Confidence Intervals and Hypothesis Testing for a Proportion


Question 1:

  1. What are the cases in the dataset?
       The cases in this dataset is a random sample of 1% of US Residents.

  1. What is the sample proportion of US residents that have health insurance?
       sample proportion = 0.861

k <- length(which(ACS$HealthInsurance == "1"))
n <- length(na.omit(ACS$HealthInsurance))
p.hat <- k/n
p.hat
sample proportion = [1] 0.861

Question 2:

  1. What type of estimate is the one you found in question 1: a point estimate or an interval estimate?
  1. Which do you think is a better estimate to report, a point estimate or an interval estimate? Explain your reasoning!

Question 3:

Suppose we want to construct a confidence interval. Are the conditions met to assume the sampling distribution of sample proportions is approximately normal (i.e., the CLT is valid)? Explain.

  1. Random Sample: Yes, Its a random sample pulled from 3.5 million households.

  2. n < 10%: Yes, the sample is 1% of the the population.

  3. np >= and n(1-p) >= 10: Yes, we are trying to see who has health insurance vs those who don’t have health insurance.


Using the normal distribution:

Question 4:

What is the value of the estimated standard error? Use the formula from the Week 5 slides and estimate the standard error using the normal distribution.

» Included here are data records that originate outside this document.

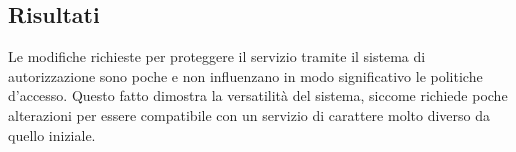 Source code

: \subsection{Risultati}
Le modifiche richieste per proteggere il servizio tramite il sistema di autorizzazione sono poche e 
non influenzano in modo significativo le politiche d'accesso. Questo fatto dimostra la versatilità del sistema, 
siccome richiede poche alterazioni per essere compatibile con un servizio di carattere molto diverso 
da quello iniziale.   

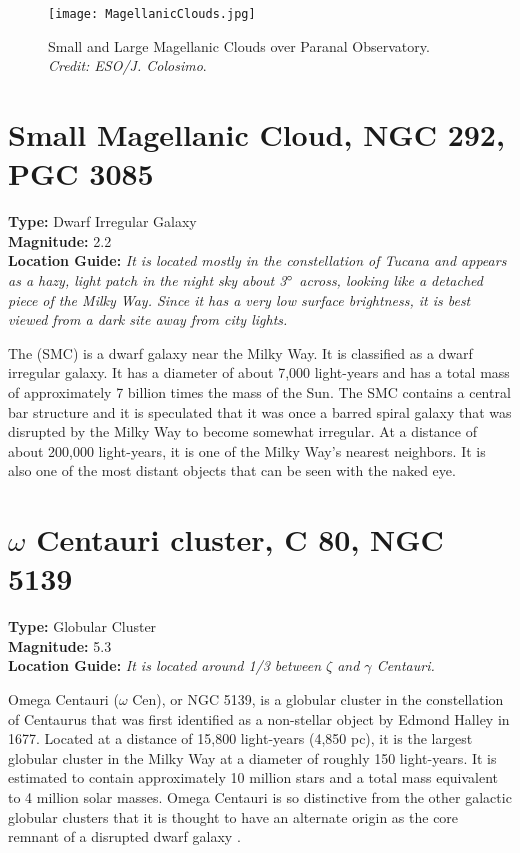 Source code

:\begin{figure}[ht]
\texttt{[image: MagellanicClouds.jpg]}
\caption{Small and Large Magellanic Clouds over Paranal Observatory. \emph{Credit: ESO/J. Colosimo}.}
\label{fig:MagellanicClouds}
\end{figure}

\section{Small Magellanic Cloud, NGC 292, PGC 3085}
\textbf{Type:} Dwarf Irregular Galaxy \\
\textbf{Magnitude:} 2.2 \\ 
\textbf{Location Guide:} \textit{It is located mostly in the constellation of Tucana and appears as a hazy, light patch in the night sky about 3$\degree$ across, looking like a detached piece of the Milky Way. Since it has a very low surface brightness, it is best viewed from a dark site away from city lights.}

The  (SMC) is a dwarf galaxy near the Milky Way. It is classified as a dwarf irregular galaxy. It has a diameter of about 7,000 light-years and has a total mass of approximately 7 billion times the mass of the Sun. The SMC contains a central bar structure and it is speculated that it was once a barred spiral galaxy that was disrupted by the Milky Way to become somewhat irregular. At a distance of about 200,000 light-years, it is one of the Milky Way's nearest neighbors. It is also one of the most distant objects that can be seen with the naked eye.

\section{\texorpdfstring{$\omega$}{omega} Centauri cluster, C 80, NGC 5139}
\textbf{Type:} Globular Cluster \\
\textbf{Magnitude:} 5.3 \\ 
\textbf{Location Guide:} \textit{It is located around 1/3 between $\zeta$ and $\gamma$ Centauri.}

Omega Centauri ($\omega$ Cen), or NGC 5139, is a globular cluster in the constellation of Centaurus that was first identified as a non-stellar object by Edmond Halley in 1677. Located at a distance of 15,800 light-years (4,850 pc), it is the largest globular cluster in the Milky Way at a diameter of roughly 150 light-years. It is estimated to contain approximately 10 million stars and a total mass equivalent to 4 million solar masses. Omega Centauri is so distinctive from the other galactic globular clusters that it is thought to have an alternate origin as the core remnant of a disrupted dwarf galaxy \cite{2008ApJ...676.1008N}.

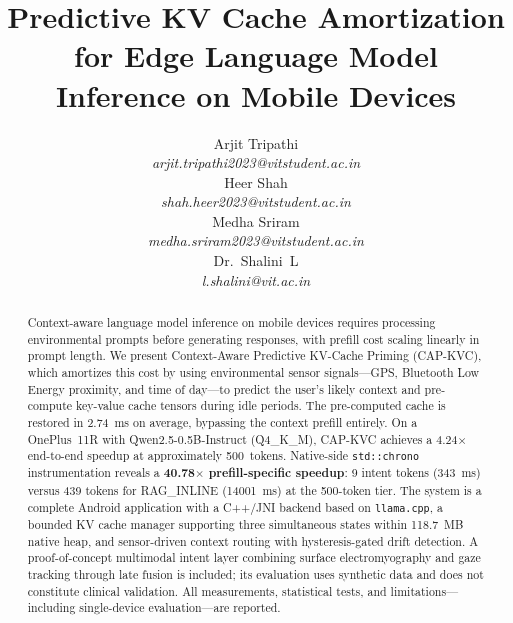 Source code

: \documentclass[journal]{IEEEtran}
\begin{document}
\title{Predictive KV Cache Amortization for Edge Language Model Inference on Mobile Devices}

\author{
\begin{minipage}[t]{0.45\textwidth}
\centering
Arjit Tripathi\\
\textit{arjit.tripathi2023@vitstudent.ac.in}
\end{minipage}
\hfill
\begin{minipage}[t]{0.45\textwidth}
\centering
Heer Shah\\
\textit{shah.heer2023@vitstudent.ac.in}
\end{minipage}

\vspace{1em}

\begin{minipage}[t]{0.45\textwidth}
\centering
Medha Sriram\\
\textit{medha.sriram2023@vitstudent.ac.in}
\end{minipage}
\hfill
\begin{minipage}[t]{0.45\textwidth}
\centering
Dr.~Shalini~L\\
\textit{l.shalini@vit.ac.in}
\end{minipage}
}

\maketitle

\begin{abstract}
Context-aware language model inference on mobile devices requires processing environmental prompts before generating responses, with prefill cost scaling linearly in prompt length. We present Context-Aware Predictive KV-Cache Priming (CAP-KVC), which amortizes this cost by using environmental sensor signals---GPS, Bluetooth Low Energy proximity, and time of day---to predict the user's likely context and pre-compute key-value cache tensors during idle periods. The pre-computed cache is restored in 2.74~ms on average, bypassing the context prefill entirely. On a OnePlus~11R with Qwen2.5-0.5B-Instruct (Q4\_K\_M), CAP-KVC achieves a 4.24$\times$ end-to-end speedup at approximately 500~tokens. Native-side \texttt{std::chrono} instrumentation reveals a \textbf{40.78$\times$ prefill-specific speedup}: 9 intent tokens (343~ms) versus 439 tokens for RAG\_INLINE (14001~ms) at the 500-token tier. The system is a complete Android application with a C++/JNI backend based on \texttt{llama.cpp}, a bounded KV cache manager supporting three simultaneous states within 118.7~MB native heap, and sensor-driven context routing with hysteresis-gated drift detection. A proof-of-concept multimodal intent layer combining surface electromyography and gaze tracking through late fusion is included; its evaluation uses synthetic data and does not constitute clinical validation. All measurements, statistical tests, and limitations---including single-device evaluation---are reported.
\end{abstract}
\end{document}

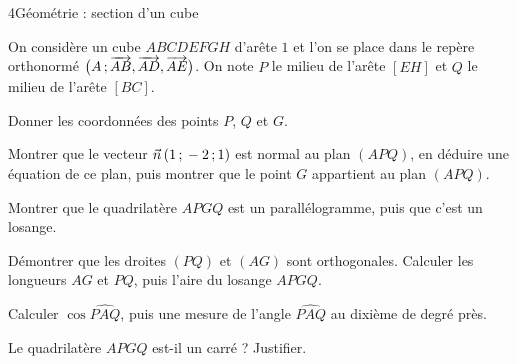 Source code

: \begin{exoBac}{4}{Géométrie : section d'un cube}
\begin{codecote}[0.6]
On considère un cube $ABCDEFGH$ d'arête $1$ et l'on se place dans le repère orthonormé $\big(A\pv\vect{AB},\vect{AD},\vect{AE}\big)$. On note
$P$ le milieu de l'arête $[EH]$ et $Q$ le milieu de l'arête $[BC]$.
\begin{questions}
  \item Donner les coordonnées des points $P$, $Q$ et $G$.
  \item Montrer que le vecteur $\vec n\,(1\pv-2\pv1)$ est normal au plan $(APQ)$, en déduire une équation de ce plan, puis montrer que le
    point $G$ appartient au plan $(APQ)$.
\end{questions}
\cote
\centering
{}
\end{codecote}
\begin{questions}[start=3]
  \item Montrer que le quadrilatère $APGQ$ est un parallélogramme, puis que c'est un losange.
  \item Démontrer que les droites $(PQ)$ et $(AG)$ sont orthogonales. Calculer les longueurs $AG$ et $PQ$, puis l'aire du losange $APGQ$.
  \item Calculer $\cos\widehat{PAQ}$, puis une mesure de l'angle $\widehat{PAQ}$ au dixième de degré près.
  \item Le quadrilatère $APGQ$ est-il un carré ? Justifier.
\end{questions}
\end{exoBac}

se <- sqrt((p.hat*(1-p.hat))/n)
se
Standard Error = [1] 0.01093979

Question 5:

  1. Find a confidence interval for the true proportion of US residents who have health insurance based on a confidence level that you choose.

prop.test(k,n, .95)
## 
##  1-sample proportions test with continuity correction
## 
## data:  k out of n, null probability 0.95
## X-squared = 164.89, df = 1, p-value < 2.2e-16
## alternative hypothesis: true p is not equal to 0.95
## 95 percent confidence interval:
##  0.8376433 0.8815296
## sample estimates:
##     p 
## 0.861

  1. Explain why you chose the confidence interval that you did. Use qnorm() to find the z needed.

z = qnorm(.975, 0, 1)
z
## [1] 1.959964
qnorm(.025,0, 1)
## [1] -1.959964
x = z * se
upper = p.hat + x
lower = p.hat - x
lower
## [1] 0.8395584
upper
## [1] 0.8824416

  1. Interpret this confidence interval.

Using bootstrap simulations:


Question 6:

What is the value of the estimated standard error? Use bootstrap simulations like in HW 4 to find the standard error.

SE = 0.01095587

boot.samp <-sample(ACS$HealthInsurance, size = n, replace = TRUE)
boot.phats <-c()
for(i in 1:10000){
  boot.samp <-sample(ACS$HealthInsurance, n, replace = TRUE)
  boot.k <-length(which(boot.samp==1))
  boot.phat <- boot.k/n
  boot.phats <-c(boot.phats, boot.phat)
}

hist(boot.phats)

mean(boot.phats)
## [1] 0.8611106
SE <-sd(boot.phats)
SE
## [1] 0.01101536

Question 7:

Find a confidence interval for the true proportion of US residents who have health insurance based on a confidence level that you choose and the standard error you calculated in question 6. Your confidence interval should be very similar to question 5.

Confidence Interval = (0.839, 0.882)

CI.lb <- (sort(boot.phats)[250])
CI.ub <- (sort(boot.phats)[9750])
CI.lb
## [1] 0.839
CI.ub
## [1] 0.882